Box masih terisak saat mengatakan itu. Sedang aku sendiri? Aku takjub mendengar jawabannya yang tak kalah sederhana tapi berhasil membuat aku tersanjung. Mulutku sedikit menganga. Selang beberapa waktu kemudian aku mengatakan sesuatu padanya.
“Box, pipi kananku bercodet, kulit punggungku bisa dikatakan rusak, aku juga gila, tidakkah kau takut padaku?

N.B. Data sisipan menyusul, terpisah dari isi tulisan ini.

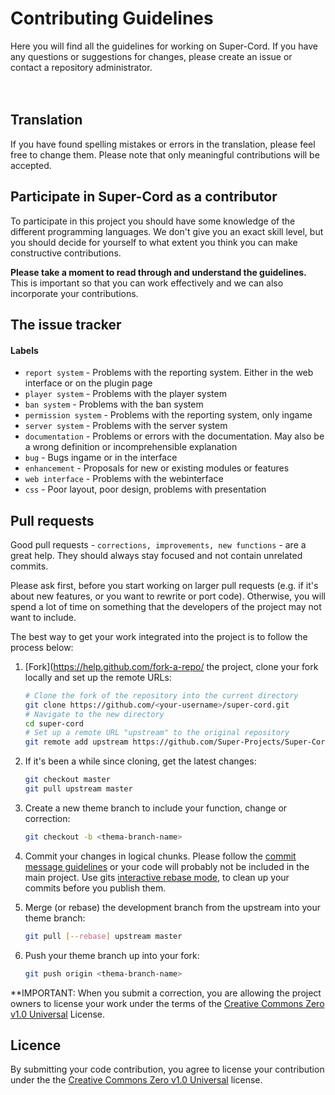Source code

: # Contributing Guidelines
Here you will find all the guidelines for working on Super-Cord. If you have any questions or suggestions for changes, please create an issue or contact a repository administrator.
<br>
<br>
<br>
## Translation
If you have found spelling mistakes or errors in the translation, please feel free to change them. Please note that only meaningful contributions will be accepted.

## Participate in Super-Cord as a contributor
To participate in this project you should have some knowledge of the different programming languages. We don't give you an exact skill level, but you should decide for yourself to what extent you think you can make constructive contributions. 

**Please take a moment to read through and understand the guidelines.** This is important so that you can work effectively and we can also incorporate your contributions.

## The issue tracker
#### Labels
+ `report system` - Problems with the reporting system. Either in the web interface or on the plugin page
+ `player system` - Problems with the player system
+ `ban system` - Problems with the ban system
+ `permission system` - Problems with the reporting system, only ingame
+ `server system` - Problems with the server system
+ `documentation` - Problems or errors with the documentation. May also be a wrong definition or incomprehensible explanation
+ `bug` - Bugs ingame or in the interface
+ `enhancement` - Proposals for new or existing modules or features
+ `web interface` - Problems with the webinterface
+ `css` - Poor layout, poor design, problems with presentation

## Pull requests
Good pull requests - `corrections, improvements, new functions` - are a great help. They should always stay focused and not contain unrelated commits.

Please ask first, before you start working on larger pull requests (e.g. if it's about new features, or you want to rewrite or port code). Otherwise, you will spend a lot of time on something that the developers of the project may not want to include.

The best way to get your work integrated into the project is to follow the process below:

  1. [Fork](https://help.github.com/fork-a-repo/ the project, clone your fork locally and set up the remote URLs:
    
     ```bash
     # Clone the fork of the repository into the current directory
     git clone https://github.com/<your-username>/super-cord.git
     # Navigate to the new directory
     cd super-cord
     # Set up a remote URL "upstream" to the original repository
     git remote add upstream https://github.com/Super-Projects/Super-Cord
     ```
  
  2. If it's been a while since cloning, get the latest changes:
    
     ```bash
     git checkout master
     git pull upstream master
     ```
  
  3. Create a new theme branch to include your function, change or correction:
    
     ```bash
     git checkout -b <thema-branch-name>
     ```
  
  4. Commit your changes in logical chunks. Please follow the [commit message guidelines](http://tbaggery.com/2008/04/19/a-note-about-git-commit-messages.html) or your code will probably not be included in the main project. Use gits [interactive rebase mode](https://help.github.com/articles/interactive-rebase), to clean up your commits before you publish them.
   
  5. Merge (or rebase) the development branch from the upstream into your theme branch:

     ```bash
     git pull [--rebase] upstream master
     ```
  
  6. Push your theme branch up into your fork:

     ```bash
     git push origin <thema-branch-name>
     ```

**IMPORTANT: When you submit a correction, you are allowing the project owners to license your work under the terms of the [Creative Commons Zero v1.0 Universal](https://github.com/Super-Projects/Super-Cloud/LICENSE.md) License.

## Licence

By submitting your code contribution, you agree to license your contribution under the
the [Creative Commons Zero v1.0 Universal](https://github.com/Super-Projects/Super-Cord/LICENSE.md) license.
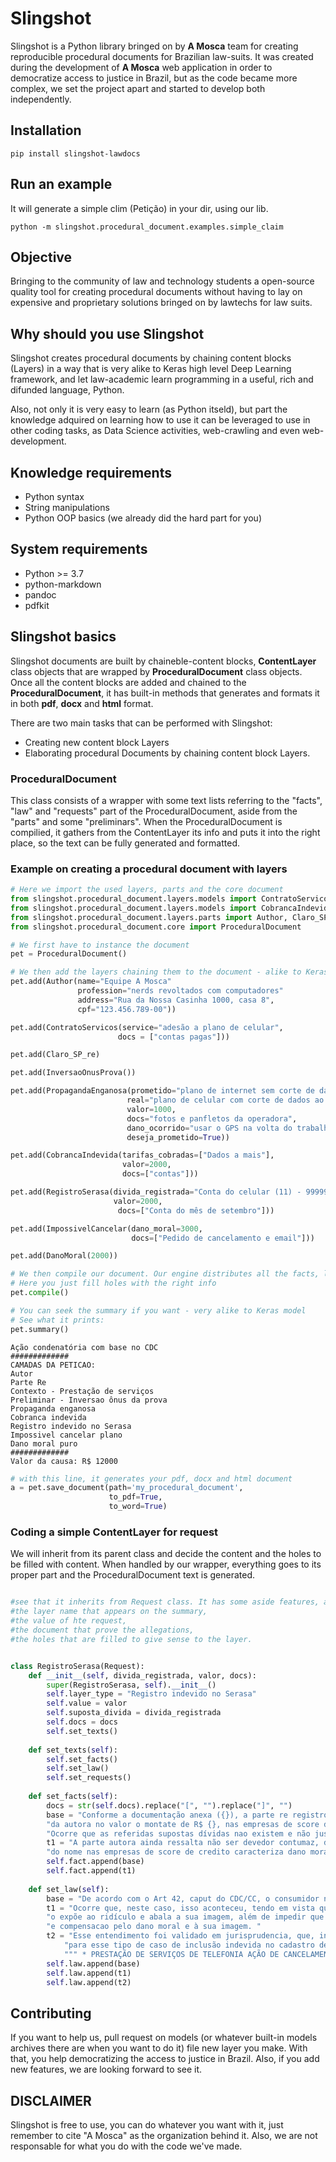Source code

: # Slingshot
Slingshot is a Python library bringed on by **A Mosca** team for creating reproducible procedural documents for Brazilian law-suits. It was created during the development of **A Mosca** web application in order to democratize access to justice in Brazil, but as the code became more complex, we set the project apart and started to develop both independently. 

## Installation

```
pip install slingshot-lawdocs
```

## Run an example
It will generate a simple clim (Petição) in your dir, using our lib.
```
python -m slingshot.procedural_document.examples.simple_claim
```

## Objective
Bringing to the community of law and technology students a open-source quality tool for creating procedural documents without having to lay on expensive and proprietary solutions bringed on by lawtechs for law suits. 

## Why should you use Slingshot
Slingshot creates procedural documents by chaining content blocks (Layers) in a way that is very alike to Keras high level Deep Learning framework, and let law-academic learn programming in a useful, rich and difunded language, Python. 

Also, not only it is very easy to learn (as Python itseld), but part the knowledge adquired on learning how to use it can be leveraged to use in other coding tasks, as Data Science activities, web-crawling and even web-development.

## Knowledge requirements
 * Python syntax
 * String manipulations
 * Python OOP basics (we already did the hard part for you)
 
 ## System requirements
  * Python >= 3.7
  * python-markdown
  * pandoc
  * pdfkit
  
 ## Slingshot basics
 Slingshot documents are built by chaineble-content blocks, **ContentLayer** class objects that are wrapped by **ProceduralDocument** class objects. Once all the content blocks are added and chained to the **ProceduralDocument**, it has built-in methods that generates and formats it in both **pdf**, **docx** and **html** format. 
 
 There are two main tasks that can be performed with Slingshot:
  * Creating new content block Layers
  * Elaborating procedural Documents by chaining content block Layers.
  
  ### ProceduralDocument
  This class consists of a wrapper with some text lists referring to the "facts", "law" and "requests" part of the ProceduralDocument, aside from the "parts" and some "preliminars". When the ProceduralDocument is compilied, it gathers from the ContentLayer its info and puts it into the right place, so the text can be fully generated and formatted.
  
  ### Example on creating a procedural document with layers
  
   
```python
# Here we import the used layers, parts and the core document
from slingshot.procedural_document.layers.models import ContratoServicos, InversaoOnusProva, PropagandaEnganosa
from slingshot.procedural_document.layers.models import CobrancaIndevida, ImpossivelCancelar, DanoMoral, RegistroSerasa
from slingshot.procedural_document.layers.parts import Author, Claro_SP_re
from slingshot.procedural_document.core import ProceduralDocument
```

```python
# We first have to instance the document
pet = ProceduralDocument()
```


```python
# We then add the layers chaining them to the document - alike to Keras
pet.add(Author(name="Equipe A Mosca"
               profession="nerds revoltados com computadores"
               address="Rua da Nossa Casinha 1000, casa 8",
               cpf="123.456.789-00"))

pet.add(ContratoServicos(service="adesão a plano de celular",
                        docs = ["contas pagas"]))

pet.add(Claro_SP_re)

pet.add(InversaoOnusProva())

pet.add(PropagandaEnganosa(prometido="plano de internet sem corte de dados",
                          real="plano de celular com corte de dados ao fim da franquia",
                          valor=1000,
                          docs="fotos e panfletos da operadora",
                          dano_ocorrido="usar o GPS na volta do trabalho, para não se atrasar para buscar o amigo",
                          deseja_prometido=True))

pet.add(CobrancaIndevida(tarifas_cobradas=["Dados a mais"],
                         valor=2000,
                         docs=["contas"]))

pet.add(RegistroSerasa(divida_registrada="Conta do celular (11) - 99999-8888",
                       valor=2000,
                        docs=["Conta do mês de setembro"]))

pet.add(ImpossivelCancelar(dano_moral=3000,
                           docs=["Pedido de cancelamento e email"]))

pet.add(DanoMoral(2000))
```

```python
# We then compile our document. Our engine distributes all the facts, law and requests on their specific fields to generate the document
# Here you just fill holes with the right info
pet.compile()
```

```python
# You can seek the summary if you want - very alike to Keras model
# See what it prints:
pet.summary()
```

```
Ação condenatória com base no CDC
#############
CAMADAS DA PETICAO:
Autor
Parte Re
Contexto - Prestação de serviços
Preliminar - Inversao ônus da prova
Propaganda enganosa
Cobranca indevida
Registro indevido no Serasa
Impossivel cancelar plano
Dano moral puro
#############
Valor da causa: R$ 12000
```

```python
# with this line, it generates your pdf, docx and html document
a = pet.save_document(path='my_procedural_document',
                      to_pdf=True,
                      to_word=True)
```

### Coding a simple ContentLayer for request

We will inherit from its parent class and decide the content and the holes to be filled with content. When handled by our wrapper, everything goes to its proper part and the ProceduralDocument text is generated.
```python

#see that it inherits from Request class. It has some aside features, as
#the layer name that appears on the summary,
#the value of hte request,
#the document that prove the allegations,
#the holes that are filled to give sense to the layer.


class RegistroSerasa(Request):
    def __init__(self, divida_registrada, valor, docs):
        super(RegistroSerasa, self).__init__()
        self.layer_type = "Registro indevido no Serasa"
        self.value = valor
        self.suposta_divida = divida_registrada
        self.docs = docs
        self.set_texts()
    
    def set_texts(self):
        self.set_facts()
        self.set_law()
        self.set_requests()
    
    def set_facts(self):
        docs = str(self.docs).replace("[", "").replace("]", "")
        base = "Conforme a documentação anexa ({}), a parte re registrou divida inexistente " \
        "da autora no valor o montate de R$ {}, nas empresas de score de crédito, a título de {}. " \
        "Ocorre que as referidas supostas dívidas nao existem e não justificam o cadastro nos bancos de score de crédito.".format(docs, self.value, self.suposta_divida)
        t1 = "A parte autora ainda ressalta não ser devedor contumaz, de forma que o registro indevido " \
        "do nome nas empresas de score de credito caracteriza dano moral."
        self.fact.append(base)
        self.fact.append(t1)
        
    def set_law(self):
        base = "De acordo com o Art 42, caput do CDC/CC, o consumidor não será exposto a ridículo quando da cobrança de dívidas. (*Art. 42. Na cobrança de débitos, o consumidor inadimplente não será exposto a ridículo, nem será submetido a qualquer tipo de constrangimento ou ameaça.*)"
        t1 = "Ocorre que, neste caso, isso aconteceu, tendo em vista que a inserção de seu nome indevidamente no cadastro de devedores " \
        "o expõe ao ridículo e abala a sua imagem, além de impedir que adquira crédito no mercado. Por isso, deve haver remoção imediata de seu nome dos respectivos cadastros "\
        "e compensacao pelo dano moral e à sua imagem. "
        t2 = "Esse entendimento foi validado em jurisprudencia, que, inclusive, reconhece a existência de dano moral "\
            "para esse tipo de caso de inclusão indevida no cadastro de devedores do Serasa:\n\n"\
            """ * PRESTAÇÃO DE SERVIÇOS DE TELEFONIA AÇÃO DE CANCELAMENTO DE COBRANÇA INDEVIDA E DE REGISTRO INDEVIDO JUNTO AO SERASA/SPCC/C REPARAÇÃO DE DANOS MORAIS COM PEDIDO DE TUTELA ANTECIPADA INEXIGIBILIDADE DOS DÉBITOS SERVIÇO CONTRATADO FUNCIONAMENTO NÃO COMPROVADO PESSOA JURÍDICA NEGATIVAÇÃO INDEVIDA DO NOME DA AUTORA EM ÓRGÃOS DE PROTEÇÃO AO CRÉDITO DANO MORALCARACTERIZADO SENTENÇA QUE ARBITROU QUANTIA EM CONFORMIDADE COMOS CRITÉRIOS DE PROPORCIONALIDADE E RAZOABILIDADE INDENIZAÇÃO DEVIDA FIXADA EM R$ 10.000,00 VALOR MANTIDO SENTENÇA MANTIDA. *TJSP- Apelação cível AC :  0058685-32.2012.8.26.0114 publicado em 24/01/2017*"""
        self.law.append(base)
        self.law.append(t1)
        self.law.append(t2)
```
  ## Contributing
  If you want to help us, pull request on models (or whatever built-in models archives there are when you want to do it) file new layer you make. With that, you help democratizing the access to justice in Brazil. Also, if you add new features, we are looking forward to see it.
  
  ## DISCLAIMER
  Slingshot is free to use, you can do whatever you want with it, just remember to cite "A Mosca" as the organization behind it. Also, we are not responsable for what you do with the code we've made.
  
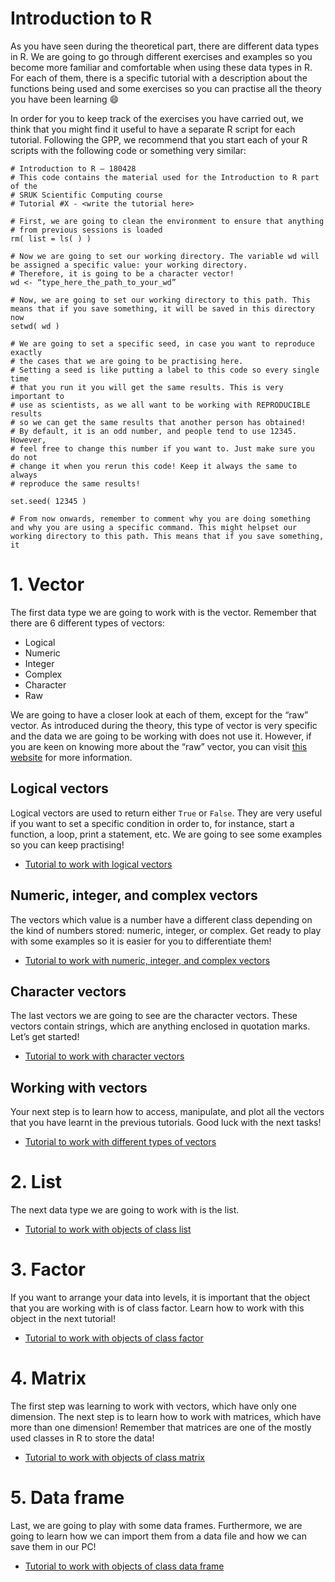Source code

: # Introduction to R

As you have seen during the theoretical part, there are different data types in R. We are going to go through different exercises and examples so you become more familiar and comfortable when using these data types in R. For each of them, there is a specific tutorial with a description about the functions being used and some exercises so you can practise all the theory you have been learning :smile: 

In order for you to keep track of the exercises you have carried out, we think that you might find it useful to have a separate R script for each tutorial. Following the GPP, we recommend that you start each of your R scripts with the following code or something very similar:

```
# Introduction to R – 180428
# This code contains the material used for the Introduction to R part of the 
# SRUK Scientific Computing course
# Tutorial #X - <write the tutorial here>

# First, we are going to clean the environment to ensure that anything
# from previous sessions is loaded 
rm( list = ls( ) )

# Now we are going to set our working directory. The variable wd will be assigned a specific value: your working directory.
# Therefore, it is going to be a character vector!
wd <- “type_here_the_path_to_your_wd”

# Now, we are going to set our working directory to this path. This means that if you save something, it will be saved in this directory now
setwd( wd )

# We are going to set a specific seed, in case you want to reproduce exactly
# the cases that we are going to be practising here.
# Setting a seed is like putting a label to this code so every single time 
# that you run it you will get the same results. This is very important to 
# use as scientists, as we all want to be working with REPRODUCIBLE results 
# so we can get the same results that another person has obtained! 
# By default, it is an odd number, and people tend to use 12345. However,
# feel free to change this number if you want to. Just make sure you do not 
# change it when you rerun this code! Keep it always the same to always 
# reproduce the same results!

set.seed( 12345 )

# From now onwards, remember to comment why you are doing something and why you are using a specific command. This might helpset our working directory to this path. This means that if you save something, it

```

# 1. Vector

The first data type we are going to work with is the vector. Remember that there are 6 different types of vectors:

* Logical 
* Numeric
* Integer
* Complex
* Character
* Raw

We are going to have a closer look at each of them, except for the “raw” vector. As introduced during the theory, this type of vector is very specific and the data we are going to be working with does not use it. However, if you are keen on knowing more about the “raw” vector, you can visit [this website](http://stat.ethz.ch/R-manual/R-patched/RHOME/library/base/html/raw.html) for more information.

##	Logical vectors

Logical vectors are used to return either `True` or `False`. They are very useful if you want to set a specific condition in order to, for instance, start a function, a loop, print a statement, etc. We are going to see some examples so you can keep practising!

* [Tutorial to work with logical vectors](https://github.com/dalonsoa/scientific_computing/blob/master/Exercises_R/Tutorials/Logical_vectors.md)

## Numeric, integer, and complex vectors
The vectors which value is a number have a different class depending on the kind of numbers stored: numeric, integer, or complex. Get ready to play with some examples so it is easier for you to differentiate them! 

* [Tutorial to work with numeric, integer, and complex vectors](https://github.com/dalonsoa/scientific_computing/blob/master/Exercises_R/Tutorials/Numbers_vectors.md)

## Character vectors
The last vectors we are going to see are the character vectors. These vectors contain strings, which are anything enclosed in quotation marks. Let’s get started!

* [Tutorial to work with character vectors](https://github.com/dalonsoa/scientific_computing/blob/master/Exercises_R/Tutorials/Character_vectors.md)

## Working with vectors

Your next step is to learn how to access, manipulate, and plot all the vectors that you have learnt in the previous tutorials. Good luck with the next tasks!

* [Tutorial to work with different types of vectors](https://github.com/dalonsoa/scientific_computing/blob/master/Exercises_R/Tutorials/Working_with_vectors.md)

# 2. List
The next data type we are going to work with is the list. 

* [Tutorial to work with objects of class list](https://github.com/dalonsoa/scientific_computing/blob/master/Exercises_R/Tutorials/Lists.md)

# 3. Factor
If you want to arrange your data into levels, it is important that the object that you are working with is of class factor. Learn how to work with this object in the next tutorial!

* [Tutorial to work with objects of class factor](https://github.com/dalonsoa/scientific_computing/blob/master/Exercises_R/Tutorials/Factors.md)

# 4. Matrix
The first step was learning to work with vectors, which have only one dimension. The next step is to learn how to work with matrices, which have more than one dimension! Remember that matrices are one of the mostly used classes in R to store the data! 

* [Tutorial to work with objects of class matrix](https://github.com/dalonsoa/scientific_computing/blob/master/Exercises_R/Tutorials/Matrices.md)

# 5. Data frame
Last, we are going to play with some data frames. Furthermore, we are going to learn how we can import them from a data file and how we can save them in our PC!

* [Tutorial to work with objects of class data frame](https://github.com/dalonsoa/scientific_computing/blob/master/Exercises_R/Tutorials/Data_frames.md)

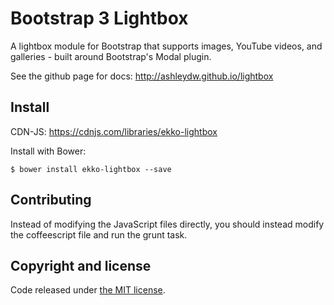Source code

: Bootstrap 3 Lightbox
========

A lightbox module for Bootstrap that supports images, YouTube videos, and galleries - built around Bootstrap's Modal plugin.

See the github page for docs: http://ashleydw.github.io/lightbox

## Install

CDN-JS: https://cdnjs.com/libraries/ekko-lightbox

Install with Bower:

```
$ bower install ekko-lightbox --save
```

Contributing
----
Instead of modifying the JavaScript files directly, you should instead modify the coffeescript file and run the grunt task.

Copyright and license
----

Code released under [the MIT license](https://github.com/ashleydw/lightbox/blob/master/LICENSE).
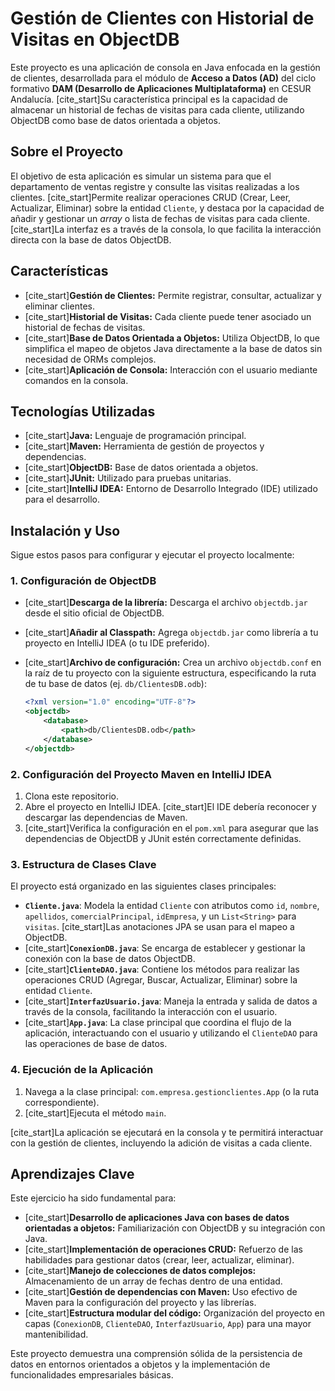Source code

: # Gestión de Clientes con Historial de Visitas en ObjectDB

Este proyecto es una aplicación de consola en Java enfocada en la gestión de clientes, desarrollada para el módulo de **Acceso a Datos (AD)** del ciclo formativo **DAM (Desarrollo de Aplicaciones Multiplataforma)** en CESUR Andalucía. [cite_start]Su característica principal es la capacidad de almacenar un historial de fechas de visitas para cada cliente, utilizando ObjectDB como base de datos orientada a objetos.

## Sobre el Proyecto

El objetivo de esta aplicación es simular un sistema para que el departamento de ventas registre y consulte las visitas realizadas a los clientes. [cite_start]Permite realizar operaciones CRUD (Crear, Leer, Actualizar, Eliminar) sobre la entidad `Cliente`, y destaca por la capacidad de añadir y gestionar un *array* o lista de fechas de visitas para cada cliente. [cite_start]La interfaz es a través de la consola, lo que facilita la interacción directa con la base de datos ObjectDB.

## Características

* [cite_start]**Gestión de Clientes:** Permite registrar, consultar, actualizar y eliminar clientes. 
* [cite_start]**Historial de Visitas:** Cada cliente puede tener asociado un historial de fechas de visitas. 
* [cite_start]**Base de Datos Orientada a Objetos:** Utiliza ObjectDB, lo que simplifica el mapeo de objetos Java directamente a la base de datos sin necesidad de ORMs complejos.
* [cite_start]**Aplicación de Consola:** Interacción con el usuario mediante comandos en la consola.

## Tecnologías Utilizadas

* [cite_start]**Java:** Lenguaje de programación principal. 
* [cite_start]**Maven:** Herramienta de gestión de proyectos y dependencias. 
* [cite_start]**ObjectDB:** Base de datos orientada a objetos. 
* [cite_start]**JUnit:** Utilizado para pruebas unitarias.
* [cite_start]**IntelliJ IDEA:** Entorno de Desarrollo Integrado (IDE) utilizado para el desarrollo. 

## Instalación y Uso

Sigue estos pasos para configurar y ejecutar el proyecto localmente:

### 1. Configuración de ObjectDB

* [cite_start]**Descarga de la librería:** Descarga el archivo `objectdb.jar` desde el sitio oficial de ObjectDB. 
* [cite_start]**Añadir al Classpath:** Agrega `objectdb.jar` como librería a tu proyecto en IntelliJ IDEA (o tu IDE preferido). 
* [cite_start]**Archivo de configuración:** Crea un archivo `objectdb.conf` en la raíz de tu proyecto con la siguiente estructura, especificando la ruta de tu base de datos (ej. `db/ClientesDB.odb`): 

    ```xml
    <?xml version="1.0" encoding="UTF-8"?>
    <objectdb>
        <database>
            <path>db/ClientesDB.odb</path>
        </database>
    </objectdb>
    ```

### 2. Configuración del Proyecto Maven en IntelliJ IDEA

1.  Clona este repositorio.
2.  Abre el proyecto en IntelliJ IDEA. [cite_start]El IDE debería reconocer y descargar las dependencias de Maven. 
3.  [cite_start]Verifica la configuración en el `pom.xml` para asegurar que las dependencias de ObjectDB y JUnit estén correctamente definidas. 

### 3. Estructura de Clases Clave

El proyecto está organizado en las siguientes clases principales:

* **`Cliente.java`**: Modela la entidad `Cliente` con atributos como `id`, `nombre`, `apellidos`, `comercialPrincipal`, `idEmpresa`, y un `List<String>` para `visitas`. [cite_start]Las anotaciones JPA se usan para el mapeo a ObjectDB. 
* [cite_start]**`ConexionDB.java`**: Se encarga de establecer y gestionar la conexión con la base de datos ObjectDB. 
* [cite_start]**`ClienteDAO.java`**: Contiene los métodos para realizar las operaciones CRUD (Agregar, Buscar, Actualizar, Eliminar) sobre la entidad `Cliente`. 
* [cite_start]**`InterfazUsuario.java`**: Maneja la entrada y salida de datos a través de la consola, facilitando la interacción con el usuario. 
* [cite_start]**`App.java`**: La clase principal que coordina el flujo de la aplicación, interactuando con el usuario y utilizando el `ClienteDAO` para las operaciones de base de datos. 

### 4. Ejecución de la Aplicación

1.  Navega a la clase principal: `com.empresa.gestionclientes.App` (o la ruta correspondiente).
2.  [cite_start]Ejecuta el método `main`. 

[cite_start]La aplicación se ejecutará en la consola y te permitirá interactuar con la gestión de clientes, incluyendo la adición de visitas a cada cliente. 

## Aprendizajes Clave

Este ejercicio ha sido fundamental para:

* [cite_start]**Desarrollo de aplicaciones Java con bases de datos orientadas a objetos:** Familiarización con ObjectDB y su integración con Java. 
* [cite_start]**Implementación de operaciones CRUD:** Refuerzo de las habilidades para gestionar datos (crear, leer, actualizar, eliminar). 
* [cite_start]**Manejo de colecciones de datos complejos:** Almacenamiento de un array de fechas dentro de una entidad. 
* [cite_start]**Gestión de dependencias con Maven:** Uso efectivo de Maven para la configuración del proyecto y las librerías. 
* [cite_start]**Estructura modular del código:** Organización del proyecto en capas (`ConexionDB`, `ClienteDAO`, `InterfazUsuario`, `App`) para una mayor mantenibilidad. 

Este proyecto demuestra una comprensión sólida de la persistencia de datos en entornos orientados a objetos y la implementación de funcionalidades empresariales básicas.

Tidakkah kau malu menyukai seseorang yang seperti aku?”
Kali ini Box menahan isaknya, matanya melotot, dan dia berusaha bangkit dari matras. Dia mengingatkan aku pada kejadian saat aku bertarung dengan banteng tua yang salah satu tanduknya sudah patah. Dikala semuanya usai, saat tanganku masih menggenggam pisau dan masih berdarah darah, aku mendekat ke arah Box.
“Tidakkah kau ingat apa yang kau ucapkan?”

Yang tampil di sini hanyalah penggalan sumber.